# [INFORMATION SHOWN]
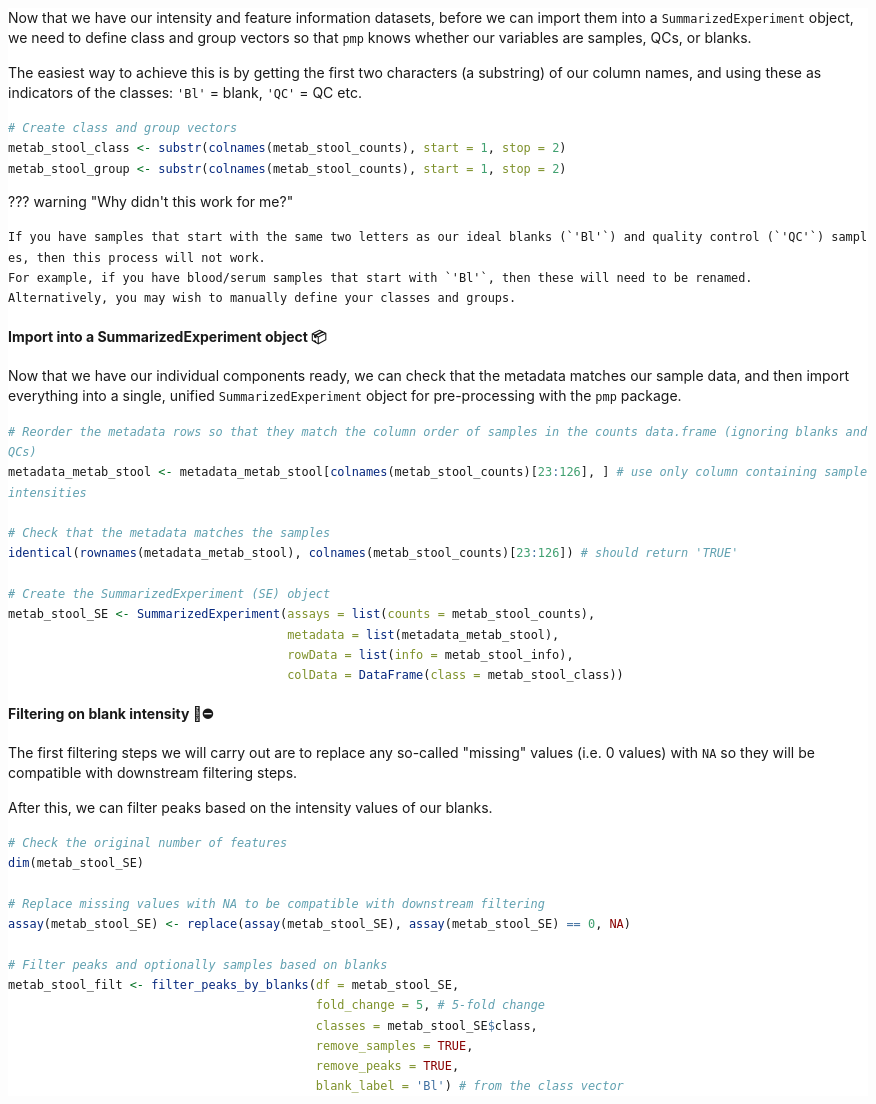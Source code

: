 Now that we have our intensity and feature information datasets, before we can import them into a `SummarizedExperiment` object,
we need to define class and group vectors so that `pmp` knows whether our variables are samples, QCs, or blanks.

The easiest way to achieve this is by getting the first two characters (a substring) of our column names,
and using these as indicators of the classes: `'Bl'` = blank, `'QC'` = QC etc.

```r title="Define sample classes and groups"
# Create class and group vectors
metab_stool_class <- substr(colnames(metab_stool_counts), start = 1, stop = 2)
metab_stool_group <- substr(colnames(metab_stool_counts), start = 1, stop = 2)
```

??? warning "Why didn't this work for me?"

    If you have samples that start with the same two letters as our ideal blanks (`'Bl'`) and quality control (`'QC'`) samples, then this process will not work.
    For example, if you have blood/serum samples that start with `'Bl'`, then these will need to be renamed.
    Alternatively, you may wish to manually define your classes and groups.

#### Import into a SummarizedExperiment object 📦

Now that we have our individual components ready, we can check that the metadata matches our sample data,
and then import everything into a single, unified `SummarizedExperiment` object for pre-processing with the `pmp` package.

```r title="Assemble a SummarizedExperiment object"
# Reorder the metadata rows so that they match the column order of samples in the counts data.frame (ignoring blanks and QCs)
metadata_metab_stool <- metadata_metab_stool[colnames(metab_stool_counts)[23:126], ] # use only column containing sample intensities

# Check that the metadata matches the samples
identical(rownames(metadata_metab_stool), colnames(metab_stool_counts)[23:126]) # should return 'TRUE'

# Create the SummarizedExperiment (SE) object
metab_stool_SE <- SummarizedExperiment(assays = list(counts = metab_stool_counts),
                                       metadata = list(metadata_metab_stool),
                                       rowData = list(info = metab_stool_info),
                                       colData = DataFrame(class = metab_stool_class))
```
#### Filtering on blank intensity 🧪⛔

The first filtering steps we will carry out are to replace any so-called "missing" values (i.e. 0 values) with `NA` so
they will be compatible with downstream filtering steps.

After this, we can filter peaks based on the intensity values of our blanks.

```r title="Filter on blank intensity"
# Check the original number of features
dim(metab_stool_SE)

# Replace missing values with NA to be compatible with downstream filtering
assay(metab_stool_SE) <- replace(assay(metab_stool_SE), assay(metab_stool_SE) == 0, NA)

# Filter peaks and optionally samples based on blanks
metab_stool_filt <- filter_peaks_by_blanks(df = metab_stool_SE,
                                           fold_change = 5, # 5-fold change
                                           classes = metab_stool_SE$class,
                                           remove_samples = TRUE,
                                           remove_peaks = TRUE,
                                           blank_label = 'Bl') # from the class vector
```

# [TASK REQUIREMENTS]
Set down all the data again exactly as above, pictures excluded.

# [REPLY TO THE EXERCISE]
Source code

: Now that we have our intensity and feature information datasets, before we can import them into a `SummarizedExperiment` object,
we need to define class and group vectors so that `pmp` knows whether our variables are samples, QCs, or blanks.

The easiest way to achieve this is by getting the first two characters (a substring) of our column names,
and using these as indicators of the classes: `'Bl'` = blank, `'QC'` = QC etc.

```r title="Define sample classes and groups"
# Create class and group vectors
metab_stool_class <- substr(colnames(metab_stool_counts), start = 1, stop = 2)
metab_stool_group <- substr(colnames(metab_stool_counts), start = 1, stop = 2)
```

??? warning "Why didn't this work for me?"

    If you have samples that start with the same two letters as our ideal blanks (`'Bl'`) and quality control (`'QC'`) samples, then this process will not work.
    For example, if you have blood/serum samples that start with `'Bl'`, then these will need to be renamed.
    Alternatively, you may wish to manually define your classes and groups.

#### Import into a SummarizedExperiment object 📦

Now that we have our individual components ready, we can check that the metadata matches our sample data,
and then import everything into a single, unified `SummarizedExperiment` object for pre-processing with the `pmp` package.

```r title="Assemble a SummarizedExperiment object"
# Reorder the metadata rows so that they match the column order of samples in the counts data.frame (ignoring blanks and QCs)
metadata_metab_stool <- metadata_metab_stool[colnames(metab_stool_counts)[23:126], ] # use only column containing sample intensities

# Check that the metadata matches the samples
identical(rownames(metadata_metab_stool), colnames(metab_stool_counts)[23:126]) # should return 'TRUE'

# Create the SummarizedExperiment (SE) object
metab_stool_SE <- SummarizedExperiment(assays = list(counts = metab_stool_counts),
                                       metadata = list(metadata_metab_stool),
                                       rowData = list(info = metab_stool_info),
                                       colData = DataFrame(class = metab_stool_class))
```
#### Filtering on blank intensity 🧪⛔

The first filtering steps we will carry out are to replace any so-called "missing" values (i.e. 0 values) with `NA` so
they will be compatible with downstream filtering steps.

After this, we can filter peaks based on the intensity values of our blanks.

```r title="Filter on blank intensity"
# Check the original number of features
dim(metab_stool_SE)

# Replace missing values with NA to be compatible with downstream filtering
assay(metab_stool_SE) <- replace(assay(metab_stool_SE), assay(metab_stool_SE) == 0, NA)

# Filter peaks and optionally samples based on blanks
metab_stool_filt <- filter_peaks_by_blanks(df = metab_stool_SE,
                                           fold_change = 5, # 5-fold change
                                           classes = metab_stool_SE$class,
                                           remove_samples = TRUE,
                                           remove_peaks = TRUE,
                                           blank_label = 'Bl') # from the class vector
```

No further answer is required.